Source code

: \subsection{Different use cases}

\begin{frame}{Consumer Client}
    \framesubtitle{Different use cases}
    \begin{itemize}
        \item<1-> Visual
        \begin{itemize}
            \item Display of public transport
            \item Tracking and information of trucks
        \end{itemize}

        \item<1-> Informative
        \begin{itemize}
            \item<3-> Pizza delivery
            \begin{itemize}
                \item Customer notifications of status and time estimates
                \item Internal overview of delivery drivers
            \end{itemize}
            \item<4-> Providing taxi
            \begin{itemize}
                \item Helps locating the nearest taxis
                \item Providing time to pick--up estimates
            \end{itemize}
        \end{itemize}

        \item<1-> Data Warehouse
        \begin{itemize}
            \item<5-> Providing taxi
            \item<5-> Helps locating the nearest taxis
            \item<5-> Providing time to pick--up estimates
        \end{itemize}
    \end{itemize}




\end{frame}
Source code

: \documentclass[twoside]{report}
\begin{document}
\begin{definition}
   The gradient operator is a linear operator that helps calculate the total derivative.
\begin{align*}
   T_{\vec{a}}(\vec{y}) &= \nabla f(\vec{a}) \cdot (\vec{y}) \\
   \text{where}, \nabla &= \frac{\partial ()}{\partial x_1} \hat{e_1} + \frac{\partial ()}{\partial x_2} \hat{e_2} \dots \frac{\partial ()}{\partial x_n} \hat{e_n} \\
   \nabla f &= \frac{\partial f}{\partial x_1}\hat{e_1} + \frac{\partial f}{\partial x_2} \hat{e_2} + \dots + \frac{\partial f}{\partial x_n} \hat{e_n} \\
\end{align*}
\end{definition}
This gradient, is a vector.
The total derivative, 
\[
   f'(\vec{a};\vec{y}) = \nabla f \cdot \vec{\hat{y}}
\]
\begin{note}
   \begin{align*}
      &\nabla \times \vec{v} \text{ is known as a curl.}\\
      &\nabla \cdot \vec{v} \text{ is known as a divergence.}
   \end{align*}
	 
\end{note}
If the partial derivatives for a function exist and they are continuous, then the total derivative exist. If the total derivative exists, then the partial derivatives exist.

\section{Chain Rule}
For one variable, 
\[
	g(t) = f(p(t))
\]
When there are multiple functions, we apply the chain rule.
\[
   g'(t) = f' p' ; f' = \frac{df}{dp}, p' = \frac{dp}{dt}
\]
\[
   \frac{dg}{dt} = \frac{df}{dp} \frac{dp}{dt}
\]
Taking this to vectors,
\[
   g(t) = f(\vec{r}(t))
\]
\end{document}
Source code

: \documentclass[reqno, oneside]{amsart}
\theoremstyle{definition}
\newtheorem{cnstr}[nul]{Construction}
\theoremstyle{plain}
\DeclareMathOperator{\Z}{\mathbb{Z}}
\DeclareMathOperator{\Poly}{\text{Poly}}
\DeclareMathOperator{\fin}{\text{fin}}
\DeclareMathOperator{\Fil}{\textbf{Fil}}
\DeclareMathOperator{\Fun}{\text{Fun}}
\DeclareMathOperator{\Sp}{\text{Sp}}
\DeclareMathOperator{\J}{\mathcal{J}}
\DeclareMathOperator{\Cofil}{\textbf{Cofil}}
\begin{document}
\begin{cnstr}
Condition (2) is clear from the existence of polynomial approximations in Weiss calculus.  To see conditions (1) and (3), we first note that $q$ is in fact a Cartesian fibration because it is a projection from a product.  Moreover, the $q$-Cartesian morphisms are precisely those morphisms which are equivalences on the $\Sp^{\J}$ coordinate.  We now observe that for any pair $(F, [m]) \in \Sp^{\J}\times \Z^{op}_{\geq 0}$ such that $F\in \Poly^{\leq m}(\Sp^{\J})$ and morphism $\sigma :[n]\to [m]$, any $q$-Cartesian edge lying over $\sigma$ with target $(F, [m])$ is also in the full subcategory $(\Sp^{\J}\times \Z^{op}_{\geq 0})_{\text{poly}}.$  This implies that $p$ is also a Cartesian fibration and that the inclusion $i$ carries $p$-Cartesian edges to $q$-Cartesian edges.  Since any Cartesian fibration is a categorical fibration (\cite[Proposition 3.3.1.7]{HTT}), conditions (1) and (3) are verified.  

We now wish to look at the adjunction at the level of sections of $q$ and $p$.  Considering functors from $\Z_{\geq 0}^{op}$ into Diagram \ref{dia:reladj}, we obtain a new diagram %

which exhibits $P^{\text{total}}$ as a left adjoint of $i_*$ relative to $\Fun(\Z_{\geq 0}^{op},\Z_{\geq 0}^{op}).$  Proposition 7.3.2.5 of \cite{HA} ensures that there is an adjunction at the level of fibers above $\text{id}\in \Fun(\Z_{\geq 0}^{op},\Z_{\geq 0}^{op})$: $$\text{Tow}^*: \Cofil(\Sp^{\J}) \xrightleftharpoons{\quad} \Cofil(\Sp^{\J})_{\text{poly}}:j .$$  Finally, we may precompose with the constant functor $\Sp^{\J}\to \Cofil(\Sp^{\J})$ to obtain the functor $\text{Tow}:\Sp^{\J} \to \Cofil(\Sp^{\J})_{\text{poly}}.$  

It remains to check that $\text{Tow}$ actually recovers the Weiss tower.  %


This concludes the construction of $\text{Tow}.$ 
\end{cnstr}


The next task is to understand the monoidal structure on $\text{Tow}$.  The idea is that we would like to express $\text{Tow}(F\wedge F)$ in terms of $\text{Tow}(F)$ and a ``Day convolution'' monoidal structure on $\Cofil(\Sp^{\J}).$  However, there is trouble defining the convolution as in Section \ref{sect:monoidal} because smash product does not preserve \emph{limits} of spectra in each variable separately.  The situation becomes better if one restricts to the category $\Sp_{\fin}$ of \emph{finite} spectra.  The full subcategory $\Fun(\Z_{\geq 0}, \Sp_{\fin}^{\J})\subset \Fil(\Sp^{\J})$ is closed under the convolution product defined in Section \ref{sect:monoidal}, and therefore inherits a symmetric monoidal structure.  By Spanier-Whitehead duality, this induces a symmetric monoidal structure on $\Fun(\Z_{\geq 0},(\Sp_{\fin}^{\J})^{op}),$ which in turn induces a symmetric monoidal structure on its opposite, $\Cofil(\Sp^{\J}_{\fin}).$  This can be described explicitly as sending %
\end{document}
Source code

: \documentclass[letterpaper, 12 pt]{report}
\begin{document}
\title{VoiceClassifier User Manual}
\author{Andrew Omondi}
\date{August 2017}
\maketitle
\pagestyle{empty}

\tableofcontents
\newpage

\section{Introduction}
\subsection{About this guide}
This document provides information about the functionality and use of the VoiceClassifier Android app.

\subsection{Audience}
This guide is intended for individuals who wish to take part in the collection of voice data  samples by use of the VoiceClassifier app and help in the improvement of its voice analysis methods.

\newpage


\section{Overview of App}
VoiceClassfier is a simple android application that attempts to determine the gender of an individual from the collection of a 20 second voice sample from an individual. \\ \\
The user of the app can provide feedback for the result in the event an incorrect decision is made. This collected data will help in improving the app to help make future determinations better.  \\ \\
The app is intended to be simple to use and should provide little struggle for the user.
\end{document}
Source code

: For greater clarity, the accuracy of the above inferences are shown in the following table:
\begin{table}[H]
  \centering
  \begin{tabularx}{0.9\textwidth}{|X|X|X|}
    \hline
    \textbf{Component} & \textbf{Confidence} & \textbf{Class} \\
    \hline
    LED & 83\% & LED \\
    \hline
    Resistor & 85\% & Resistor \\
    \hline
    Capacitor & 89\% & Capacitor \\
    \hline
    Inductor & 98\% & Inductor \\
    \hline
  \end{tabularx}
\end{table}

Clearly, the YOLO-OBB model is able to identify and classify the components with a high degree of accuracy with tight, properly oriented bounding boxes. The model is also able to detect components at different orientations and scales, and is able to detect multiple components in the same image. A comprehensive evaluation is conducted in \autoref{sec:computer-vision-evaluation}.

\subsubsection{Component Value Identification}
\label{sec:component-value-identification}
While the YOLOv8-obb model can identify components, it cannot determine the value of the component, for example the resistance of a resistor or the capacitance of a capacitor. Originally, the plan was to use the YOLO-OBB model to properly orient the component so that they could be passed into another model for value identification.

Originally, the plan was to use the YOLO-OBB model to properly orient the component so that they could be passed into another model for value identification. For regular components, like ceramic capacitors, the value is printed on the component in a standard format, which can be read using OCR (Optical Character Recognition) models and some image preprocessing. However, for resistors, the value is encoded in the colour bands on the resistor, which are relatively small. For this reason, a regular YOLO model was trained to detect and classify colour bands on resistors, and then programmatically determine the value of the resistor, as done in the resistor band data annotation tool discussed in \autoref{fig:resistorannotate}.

Problem description >>
Scan the records above for the word "detect". Copy each line that has it.

Reply to the task >>
Clearly, the YOLO-OBB model is able to identify and classify the components with a high degree of accuracy with tight, properly oriented bounding boxes. The model is also able to detect components at different orientations and scales, and is able to detect multiple components in the same image. A comprehensive evaluation is conducted in \autoref{sec:computer-vision-evaluation}.
Originally, the plan was to use the YOLO-OBB model to properly orient the component so that they could be passed into another model for value identification. For regular components, like ceramic capacitors, the value is printed on the component in a standard format, which can be read using OCR (Optical Character Recognition) models and some image preprocessing. However, for resistors, the value is encoded in the colour bands on the resistor, which are relatively small. For this reason, a regular YOLO model was trained to detect and classify colour bands on resistors, and then programmatically determine the value of the resistor, as done in the resistor band data annotation tool discussed in \autoref{fig:resistorannotate}.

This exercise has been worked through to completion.